The Lil’ Yellow Deli, plans to open in Kingston in June and one of its owners, Jason Shinduke, hopes it will bring love and acceptance to all those who frequent the establishment.
“We are a group of families that are working together,” he explained. “We are part of the Twelve Tribes and our focus and goal is love. We want to express love and we want to manifest love. We care and we want to have care for each other and have respect; we want to bring that to people through the restaurant.”
The Twelve Tribes network of communities has been around for almost 45 years. The groups in Canada were mainly in British Columbia and Alberta until a few years ago when they travelled to Kingston for a Tall Ships event. They made contacts in the area and soon members fell in love with the Limestone City and started their own community.
Shinduke is part of that community and lives with two families and a bunch of single members on a farm off of Abbey Dawn Road in Kingston.

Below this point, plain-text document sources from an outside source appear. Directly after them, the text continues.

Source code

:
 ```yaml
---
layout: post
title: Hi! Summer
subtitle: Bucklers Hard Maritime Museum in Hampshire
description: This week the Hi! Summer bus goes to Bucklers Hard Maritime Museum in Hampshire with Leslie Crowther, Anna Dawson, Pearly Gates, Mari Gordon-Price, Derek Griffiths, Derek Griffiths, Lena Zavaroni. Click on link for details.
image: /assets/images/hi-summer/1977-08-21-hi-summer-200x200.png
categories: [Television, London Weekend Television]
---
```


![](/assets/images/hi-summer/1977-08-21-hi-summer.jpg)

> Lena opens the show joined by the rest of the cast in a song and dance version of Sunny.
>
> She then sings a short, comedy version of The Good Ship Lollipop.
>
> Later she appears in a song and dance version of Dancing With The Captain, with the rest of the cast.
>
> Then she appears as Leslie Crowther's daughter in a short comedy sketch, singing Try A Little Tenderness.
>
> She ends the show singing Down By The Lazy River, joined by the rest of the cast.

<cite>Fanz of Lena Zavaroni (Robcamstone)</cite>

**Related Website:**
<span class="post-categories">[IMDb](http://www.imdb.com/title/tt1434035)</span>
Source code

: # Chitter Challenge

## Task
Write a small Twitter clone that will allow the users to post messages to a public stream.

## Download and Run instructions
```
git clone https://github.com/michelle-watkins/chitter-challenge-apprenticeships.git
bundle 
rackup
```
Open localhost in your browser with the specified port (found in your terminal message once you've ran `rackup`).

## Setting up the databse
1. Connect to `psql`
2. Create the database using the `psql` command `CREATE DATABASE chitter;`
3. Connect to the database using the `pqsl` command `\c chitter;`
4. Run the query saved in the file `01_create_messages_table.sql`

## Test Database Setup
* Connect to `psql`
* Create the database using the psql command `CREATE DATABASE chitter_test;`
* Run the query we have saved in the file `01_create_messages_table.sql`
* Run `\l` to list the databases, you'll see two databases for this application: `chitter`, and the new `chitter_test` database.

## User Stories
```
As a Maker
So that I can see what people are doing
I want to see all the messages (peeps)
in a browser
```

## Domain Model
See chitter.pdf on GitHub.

“In our community, we believe in traditional, basic things. We believe in the bible, we don’t have any alternative text, but we want to get back to the roots of a real simple faith that produces an action,” he said. “That action is an expression of the creator’s heart to you in a way that you can tangibly feel it. We focus more on action than words and we work and grow together.”
When Twelve Tribes groups originally formed, they purchased a restaurant to help them connect and grow together. They needed to make some money, but they also wanted to do it together.
“The very first café we had was called the Yellow Deli. A restaurant was the perfect place for the community to be together because anyone can learn to make a sandwich or wash dishes and they could all work together,” said Shinduke. “The materials were sourced from wherever and the paint was yellow so the name came from that. It symbolizes our resourcefulness, that close to the ground connection and remembering what life is all about.”
In Kingston, The Lil’ Yellow Deli, located at 647 Princess Street, is still under construction, but everything inside will be custom built with repurposed wood and a natural feel. The menu will also be very simple with soups, salads and sandwiches that are locally sourced.
“The food and drinks at the café will eventually be sourced from our farm, but not right now because we are just getting started,” said Shinduke. “Everything we do is homemade. We make all of our own breads and soups and we make a special South American tea. Our own fingerprint is on a lot of what we do.”
Shinduke hopes that the space will appeal to Queen’s students, especially since the deli is across the street from a major residence, and the residents of Kingston too.
“Our goal in the restaurant is for people to be able to come in and find a place where they are very comfortable, where people are accepted and taken care of and nourished and they feel good about it,” he said. “It is not a high-pressure business system and we aren’t doing it for the money. Our goal is more of an expression of love.”